4. Better anticipation of exceptions

I used to be totally blindsided by mornings with hiccups in them. When Jay is at work early or out of town, for instance, I used to expect to be able to get the same morning routine accomplished without him. Sometimes I can, but sometimes you get cold cereal for breakfast in the car on the way to school and you're buying your lunch. And your snack because I forgot that, too. Maybe your teacher has an extra--I'll send her two to replace her stash tomorrow.

I have one kid who wakes up hard. There could be an earthquake and a helicopter collision above our house at the same time and this kid would sleep through it. Most days it doesn't matter at all, but then there have also been days that resulted in me physically dressing the kid myself in an effort to move more quickly. It generally just made the whole situation worse and did not make anything move faster, especially not said child.

It turns out, however, that over the course of a few painful years, I noticed that these weren't totally random events sent to harass me. The kids have a harder time remembering what to do when Daddy is gone. It throws them off their game. I need to get up earlier for that so we have extra time. My slow-to-wake-up kid has a harder time the morning after baseball or soccer practice so he gets a few minutes of extra snuggling before any instructions on those days and magically returns to his sweet self.

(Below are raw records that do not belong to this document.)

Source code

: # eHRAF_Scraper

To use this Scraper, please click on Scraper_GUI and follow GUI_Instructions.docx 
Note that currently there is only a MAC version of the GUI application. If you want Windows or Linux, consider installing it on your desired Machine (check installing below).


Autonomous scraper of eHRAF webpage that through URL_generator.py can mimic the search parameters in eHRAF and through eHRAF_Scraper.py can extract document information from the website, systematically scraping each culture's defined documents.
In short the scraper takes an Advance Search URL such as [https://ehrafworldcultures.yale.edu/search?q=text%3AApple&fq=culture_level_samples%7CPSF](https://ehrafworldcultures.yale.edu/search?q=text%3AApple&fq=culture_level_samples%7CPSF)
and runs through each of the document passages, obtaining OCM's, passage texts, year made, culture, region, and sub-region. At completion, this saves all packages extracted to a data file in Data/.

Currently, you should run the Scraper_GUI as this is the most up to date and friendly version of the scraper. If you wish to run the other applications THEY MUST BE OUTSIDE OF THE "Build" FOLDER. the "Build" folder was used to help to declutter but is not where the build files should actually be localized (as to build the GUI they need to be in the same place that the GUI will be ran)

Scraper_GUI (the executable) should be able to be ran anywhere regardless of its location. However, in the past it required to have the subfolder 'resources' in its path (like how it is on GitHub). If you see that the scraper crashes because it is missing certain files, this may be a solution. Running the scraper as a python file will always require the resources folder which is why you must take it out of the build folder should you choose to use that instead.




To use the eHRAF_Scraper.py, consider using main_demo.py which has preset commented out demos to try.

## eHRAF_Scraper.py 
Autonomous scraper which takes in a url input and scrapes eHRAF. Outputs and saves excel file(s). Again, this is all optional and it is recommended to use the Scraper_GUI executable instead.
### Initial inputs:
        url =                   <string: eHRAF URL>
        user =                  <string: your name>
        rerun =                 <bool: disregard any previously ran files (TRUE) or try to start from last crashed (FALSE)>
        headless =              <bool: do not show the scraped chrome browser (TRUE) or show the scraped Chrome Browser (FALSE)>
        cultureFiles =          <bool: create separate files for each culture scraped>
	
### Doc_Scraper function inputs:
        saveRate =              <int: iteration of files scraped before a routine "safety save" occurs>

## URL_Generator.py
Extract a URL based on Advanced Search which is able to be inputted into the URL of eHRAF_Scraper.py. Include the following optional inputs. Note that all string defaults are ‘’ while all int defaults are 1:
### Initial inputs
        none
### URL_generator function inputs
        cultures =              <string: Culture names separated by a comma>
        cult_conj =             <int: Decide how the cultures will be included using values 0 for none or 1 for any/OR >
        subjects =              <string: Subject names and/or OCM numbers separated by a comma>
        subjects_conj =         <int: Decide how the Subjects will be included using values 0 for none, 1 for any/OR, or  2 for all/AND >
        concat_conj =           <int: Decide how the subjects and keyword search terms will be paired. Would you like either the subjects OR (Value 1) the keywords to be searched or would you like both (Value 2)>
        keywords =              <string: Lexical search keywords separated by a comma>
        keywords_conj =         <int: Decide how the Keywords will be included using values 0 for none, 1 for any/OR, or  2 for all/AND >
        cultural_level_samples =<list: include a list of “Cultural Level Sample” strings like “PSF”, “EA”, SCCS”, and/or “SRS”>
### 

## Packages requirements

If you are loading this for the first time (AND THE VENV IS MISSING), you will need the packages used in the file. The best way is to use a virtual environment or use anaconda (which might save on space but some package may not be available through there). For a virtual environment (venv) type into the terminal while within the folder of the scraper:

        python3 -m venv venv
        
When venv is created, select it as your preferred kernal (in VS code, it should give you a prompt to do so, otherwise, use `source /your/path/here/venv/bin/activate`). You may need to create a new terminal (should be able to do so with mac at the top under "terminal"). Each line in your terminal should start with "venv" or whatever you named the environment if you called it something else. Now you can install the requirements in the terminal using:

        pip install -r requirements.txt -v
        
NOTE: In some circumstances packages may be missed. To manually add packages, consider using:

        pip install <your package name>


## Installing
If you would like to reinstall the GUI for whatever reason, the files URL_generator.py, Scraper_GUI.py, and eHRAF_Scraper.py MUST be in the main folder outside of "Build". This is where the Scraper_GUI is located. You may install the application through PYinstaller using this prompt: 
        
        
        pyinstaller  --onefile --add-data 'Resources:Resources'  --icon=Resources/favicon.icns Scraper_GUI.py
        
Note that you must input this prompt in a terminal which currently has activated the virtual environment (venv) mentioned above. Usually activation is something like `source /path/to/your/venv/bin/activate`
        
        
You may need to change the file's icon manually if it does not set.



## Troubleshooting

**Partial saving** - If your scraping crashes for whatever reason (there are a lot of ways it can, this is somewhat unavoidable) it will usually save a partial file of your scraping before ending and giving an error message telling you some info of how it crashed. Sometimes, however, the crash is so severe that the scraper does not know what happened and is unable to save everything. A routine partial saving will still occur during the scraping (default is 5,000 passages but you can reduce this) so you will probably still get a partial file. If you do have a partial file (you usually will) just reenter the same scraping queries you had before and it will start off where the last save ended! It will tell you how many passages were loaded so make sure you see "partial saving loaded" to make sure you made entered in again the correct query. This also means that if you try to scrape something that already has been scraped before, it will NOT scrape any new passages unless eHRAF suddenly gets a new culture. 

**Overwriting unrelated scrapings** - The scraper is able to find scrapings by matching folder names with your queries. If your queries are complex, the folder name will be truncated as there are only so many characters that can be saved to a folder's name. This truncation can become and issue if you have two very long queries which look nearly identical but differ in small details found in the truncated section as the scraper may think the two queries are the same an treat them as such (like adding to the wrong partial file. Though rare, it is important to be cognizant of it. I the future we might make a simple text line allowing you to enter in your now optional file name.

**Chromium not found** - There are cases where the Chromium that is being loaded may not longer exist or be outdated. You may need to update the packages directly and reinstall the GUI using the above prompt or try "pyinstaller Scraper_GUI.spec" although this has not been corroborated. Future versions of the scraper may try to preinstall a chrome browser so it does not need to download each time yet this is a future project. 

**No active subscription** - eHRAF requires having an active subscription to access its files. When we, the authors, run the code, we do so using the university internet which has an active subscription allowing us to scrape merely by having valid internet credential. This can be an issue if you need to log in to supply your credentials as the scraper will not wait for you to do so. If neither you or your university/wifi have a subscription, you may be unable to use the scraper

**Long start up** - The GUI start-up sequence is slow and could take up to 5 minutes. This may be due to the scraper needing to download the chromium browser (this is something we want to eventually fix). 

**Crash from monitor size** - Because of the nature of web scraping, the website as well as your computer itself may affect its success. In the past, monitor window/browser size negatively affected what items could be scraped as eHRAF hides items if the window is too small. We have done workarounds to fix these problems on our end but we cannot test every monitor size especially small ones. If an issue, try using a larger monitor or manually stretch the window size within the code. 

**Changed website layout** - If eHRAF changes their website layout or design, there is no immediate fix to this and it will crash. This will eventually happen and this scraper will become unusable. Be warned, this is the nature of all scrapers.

What seemed like totally random melt-downs by irrational beings now look more like the frustrated expressions of people who were confused or surprised when they woke up.  Sometimes they still show all the rational behavior of Yosemite Sam on a bad acid trip, but most of the time I can figure out what is really wrong and course correct before it spirals out of control.

And when I can't...when I have to manhandle a toddler into a five-point harness while dragging three backpacks and a half eaten bagel smeared with dripping honey to the car, I pray.

And that's really where our more-peaceful daily lives are coming from. I am more peaceful. I am more willing to get out of the way of God's plan for my life and my family and to allow that kind of peace--the peace of love and joy and grace--to flow through me and over my sweet kiddos.

Even when they're messy. Even when they're loud. Even when they're crazy.

Hope you've had a peaceful Labor Day weekend--happy four-day week!